Routinizing the acquisition of raw materials:
A comparative study of news construction in a single community

By

Lee B. Becker, Heidi Hatfield Edwards, Tudor Vlad, George L. Daniels, Edward M. Gans and Namkee Park


Abstract

In order to gather the raw material used to create news, according to the news construction literature, media organizations structure their news coverage using a beat system. The beat, defined either by geographic or content parameters, allows the organization to efficiently acquire and assemble the substantive materials that become news.

Beat structure, in this literature, has been treated as largely nonvariable. The exception has been in observations of television news operations, where beat systems usually have been found to be primitive or nonexistent. Alternatives to a beat system, despite this observation, have been largely unexplored.

This paper begins with the observation, based on a close reading of the literature, that beat structures are variable, and certain media organizations, namely television news organizations, do not depend on them because they have developed alternative methods of acquiring the raw material of television news. It raises questions about the functional nature of news beat structures and about alternative mechanisms for acquiring the raw materials of news.
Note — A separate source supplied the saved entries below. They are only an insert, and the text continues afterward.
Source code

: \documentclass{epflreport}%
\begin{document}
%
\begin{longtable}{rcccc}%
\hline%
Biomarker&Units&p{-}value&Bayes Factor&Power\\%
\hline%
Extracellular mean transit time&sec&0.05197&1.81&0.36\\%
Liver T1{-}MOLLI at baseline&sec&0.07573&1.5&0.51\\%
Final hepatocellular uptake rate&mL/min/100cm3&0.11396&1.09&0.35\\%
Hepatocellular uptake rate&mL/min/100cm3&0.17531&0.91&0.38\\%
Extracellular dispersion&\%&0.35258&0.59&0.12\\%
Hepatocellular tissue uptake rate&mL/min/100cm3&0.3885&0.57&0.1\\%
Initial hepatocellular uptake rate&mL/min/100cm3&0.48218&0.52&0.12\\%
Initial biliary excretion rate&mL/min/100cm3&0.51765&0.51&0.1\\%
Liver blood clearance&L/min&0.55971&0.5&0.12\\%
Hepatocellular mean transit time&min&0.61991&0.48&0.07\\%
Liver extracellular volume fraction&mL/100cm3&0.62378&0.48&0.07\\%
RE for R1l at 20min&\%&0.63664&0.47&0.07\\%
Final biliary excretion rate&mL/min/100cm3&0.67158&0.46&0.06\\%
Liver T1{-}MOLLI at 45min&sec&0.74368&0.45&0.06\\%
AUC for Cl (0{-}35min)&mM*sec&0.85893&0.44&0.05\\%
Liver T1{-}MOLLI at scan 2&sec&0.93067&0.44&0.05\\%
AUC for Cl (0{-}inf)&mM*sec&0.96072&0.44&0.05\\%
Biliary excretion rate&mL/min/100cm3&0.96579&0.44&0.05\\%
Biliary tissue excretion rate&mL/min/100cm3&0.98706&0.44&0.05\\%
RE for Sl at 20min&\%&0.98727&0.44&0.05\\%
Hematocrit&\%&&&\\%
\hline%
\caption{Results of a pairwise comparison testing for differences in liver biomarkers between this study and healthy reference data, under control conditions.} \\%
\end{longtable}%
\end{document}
The paper reports the results of a detailed analysis of the news gathering operation of three media organizations, a daily newspaper and two television stations, in a selected community. Investigators observed the activities of key news personnel in each of these organizations for two days in April of 2001, interviewed key reporters and newsroom managers, and examined the news programs and publications each organization produced.

The analysis showed that each organization indeed had developed routines that guaranteed that it had sufficient raw material to produce its news product each day. Those routines varied across the media organizations, though they also had elements in common. The newspaper, for example, employed a fairly traditional beat structure, while the two television stations did not. The television stations, however, designated specialists within the newsroom to create news “packages” from predetermined content areas or domains, assuring that predetermined sections of the newscasts would be filled in predictable ways even before the news day began. The television news organizations also assigned individuals to make routine observations of activities in the community as the day progressed so as to guarantee that certain types of materials, namely those associated with the police and other emergency services, were included in the final news product.

Differences did emerge between the two television news organizations, as expected based on understanding of the product differentiation strategies employed by the two organizations. One of the stations employed routines that allowed it to represent more fully events in the community, while the other used techniques that resulted in a more selective presentation of community activities. The differences between the two stations were not great, however, in comparison with the routines of the newspaper.

The results are interpreted in the context of a theoretical position that likens news production to the manufacture of various types of consumer products. The role of consumer demand as a determinant of the manufacture of news is discussed.

Finally, the results are interpreted in the broader context of media creation of a stimulus that has the potential to alter public opinion. The influence of the routines used to acquire the raw materials of news on the final news product are outlined, as are their consequences for what the public ultimately is told about key community issues.